29年度の研究では、ゲージ不変性を伴わない冪乗型の非線型項を有する半相対論的方程式の初期値問題に対して、時間大域的な解が存在しない為の条件を研究した。
ゲージ不変性を伴わない冪乗型の非線型項を有する方程式の初期値問題を考察した場合、適当な条件の下で時間大域的に解が存在しない事が期待される。一方で、半相対論的方程式は分数階の微分作用素を主要部に有する為、従来の手法で解の延長不能性に就いて議論する事が出来ない。報告者と受け入れ研究員は、分数階微分を主要部から取り除く為の半相対論的方程式の変形を考案する事で、解が適当な条件の下、時間大域的に存在しない事を示した。その後この変形による半相対論的方程式の考察は、戍亥隆恭氏によって尺度不変性の観点から自然なものに拡張されている。

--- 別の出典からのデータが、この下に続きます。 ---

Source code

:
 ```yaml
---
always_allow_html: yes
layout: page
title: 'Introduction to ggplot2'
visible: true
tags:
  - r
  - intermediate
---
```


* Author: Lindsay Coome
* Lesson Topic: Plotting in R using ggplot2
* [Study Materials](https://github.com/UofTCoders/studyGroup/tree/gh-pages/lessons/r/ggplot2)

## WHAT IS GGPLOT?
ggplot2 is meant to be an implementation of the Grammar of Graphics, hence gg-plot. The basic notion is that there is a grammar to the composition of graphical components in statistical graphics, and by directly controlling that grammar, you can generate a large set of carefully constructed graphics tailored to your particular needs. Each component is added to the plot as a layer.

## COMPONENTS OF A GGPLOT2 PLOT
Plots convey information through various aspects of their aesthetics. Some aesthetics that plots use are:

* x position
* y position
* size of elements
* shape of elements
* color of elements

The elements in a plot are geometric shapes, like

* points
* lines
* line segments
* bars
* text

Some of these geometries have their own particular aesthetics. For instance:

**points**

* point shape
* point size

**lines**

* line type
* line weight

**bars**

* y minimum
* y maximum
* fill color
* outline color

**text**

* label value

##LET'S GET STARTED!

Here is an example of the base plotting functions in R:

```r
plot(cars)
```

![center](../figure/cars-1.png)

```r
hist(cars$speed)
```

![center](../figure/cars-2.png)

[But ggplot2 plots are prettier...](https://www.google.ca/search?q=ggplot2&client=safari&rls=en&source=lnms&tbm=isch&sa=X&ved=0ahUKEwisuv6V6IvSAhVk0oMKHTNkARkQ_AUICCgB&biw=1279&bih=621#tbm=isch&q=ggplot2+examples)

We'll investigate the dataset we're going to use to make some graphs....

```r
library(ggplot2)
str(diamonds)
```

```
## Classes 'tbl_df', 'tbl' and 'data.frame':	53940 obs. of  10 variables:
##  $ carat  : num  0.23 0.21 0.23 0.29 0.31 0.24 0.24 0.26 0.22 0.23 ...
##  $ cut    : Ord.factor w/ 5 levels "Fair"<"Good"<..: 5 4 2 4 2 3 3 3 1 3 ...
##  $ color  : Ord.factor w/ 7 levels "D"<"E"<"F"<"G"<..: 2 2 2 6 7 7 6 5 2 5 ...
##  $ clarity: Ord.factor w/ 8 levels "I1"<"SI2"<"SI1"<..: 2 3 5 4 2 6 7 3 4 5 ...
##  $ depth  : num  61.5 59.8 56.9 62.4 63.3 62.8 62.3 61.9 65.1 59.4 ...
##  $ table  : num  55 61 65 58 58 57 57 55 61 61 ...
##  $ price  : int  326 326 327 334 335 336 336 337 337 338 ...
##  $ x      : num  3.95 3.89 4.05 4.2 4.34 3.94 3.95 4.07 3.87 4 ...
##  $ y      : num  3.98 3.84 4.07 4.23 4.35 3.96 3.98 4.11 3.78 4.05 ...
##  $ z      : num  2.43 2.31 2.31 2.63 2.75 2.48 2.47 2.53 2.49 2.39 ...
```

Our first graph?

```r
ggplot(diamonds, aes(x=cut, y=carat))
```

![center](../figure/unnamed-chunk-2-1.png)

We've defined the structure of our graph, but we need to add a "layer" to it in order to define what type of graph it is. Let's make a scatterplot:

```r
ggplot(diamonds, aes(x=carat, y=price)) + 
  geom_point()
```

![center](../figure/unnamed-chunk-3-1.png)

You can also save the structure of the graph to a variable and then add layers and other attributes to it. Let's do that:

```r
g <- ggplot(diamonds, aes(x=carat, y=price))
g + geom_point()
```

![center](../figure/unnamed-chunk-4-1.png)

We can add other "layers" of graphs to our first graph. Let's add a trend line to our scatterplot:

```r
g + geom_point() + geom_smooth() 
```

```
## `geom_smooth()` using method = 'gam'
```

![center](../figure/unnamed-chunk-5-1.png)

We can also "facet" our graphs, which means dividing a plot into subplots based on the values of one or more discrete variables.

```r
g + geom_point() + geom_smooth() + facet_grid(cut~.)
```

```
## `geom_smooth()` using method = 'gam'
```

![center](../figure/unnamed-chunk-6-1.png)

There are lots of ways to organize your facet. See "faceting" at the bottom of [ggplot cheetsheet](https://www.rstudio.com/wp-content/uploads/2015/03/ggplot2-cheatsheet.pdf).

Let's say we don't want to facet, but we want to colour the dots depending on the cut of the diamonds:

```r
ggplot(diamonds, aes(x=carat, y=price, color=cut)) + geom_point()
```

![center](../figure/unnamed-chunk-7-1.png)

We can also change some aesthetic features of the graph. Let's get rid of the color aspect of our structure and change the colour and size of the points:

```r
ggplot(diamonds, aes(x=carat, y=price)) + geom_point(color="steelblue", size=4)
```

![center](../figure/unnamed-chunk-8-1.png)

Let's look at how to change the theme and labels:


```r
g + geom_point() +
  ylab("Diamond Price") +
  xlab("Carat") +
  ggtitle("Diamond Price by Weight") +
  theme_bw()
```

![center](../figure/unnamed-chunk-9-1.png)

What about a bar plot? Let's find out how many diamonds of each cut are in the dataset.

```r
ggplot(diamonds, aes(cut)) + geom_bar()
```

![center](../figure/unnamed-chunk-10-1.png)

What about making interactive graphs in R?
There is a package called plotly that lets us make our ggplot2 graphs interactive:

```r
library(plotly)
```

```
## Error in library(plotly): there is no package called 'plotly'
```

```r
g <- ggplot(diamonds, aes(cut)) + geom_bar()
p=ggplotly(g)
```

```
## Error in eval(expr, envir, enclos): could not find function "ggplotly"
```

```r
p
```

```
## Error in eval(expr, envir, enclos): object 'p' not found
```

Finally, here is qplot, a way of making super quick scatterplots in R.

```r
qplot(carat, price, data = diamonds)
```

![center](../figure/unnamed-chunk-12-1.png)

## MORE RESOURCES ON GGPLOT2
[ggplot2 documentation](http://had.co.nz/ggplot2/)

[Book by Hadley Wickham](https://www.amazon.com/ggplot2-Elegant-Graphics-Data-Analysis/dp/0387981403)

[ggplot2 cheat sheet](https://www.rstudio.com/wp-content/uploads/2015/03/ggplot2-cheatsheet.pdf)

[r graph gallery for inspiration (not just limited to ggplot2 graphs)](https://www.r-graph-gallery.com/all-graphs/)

29年度の研究では、適当な試験関数に対する分数階微分を具体的に計算する事で、方程式を変形することなく、より直接的な手法で時間大域的な解の非存在を示した。分数階微分は非局所的な作用素であり、分数階の導関数を、元の関数を用いて各点で制御する事は一般に困難である。特に、試験関数としてよく用いられる台がコンパクトな関数に対しては、分数階の導関数の各点に於ける評価は不可能であるが、本研究では減衰する多項式に対する分数階の導関数の各点に対する評価を具体的に計算し、尺度劣臨界に対する解の時間大域可解性をより直接的な方法によって否定した。特に、分数階の導関数の空間遠方に対する減衰の速度が、多項式の冪によって、対応する古典的な導関数の速度と同様になる場合と、遅くなる場合がある事を示した。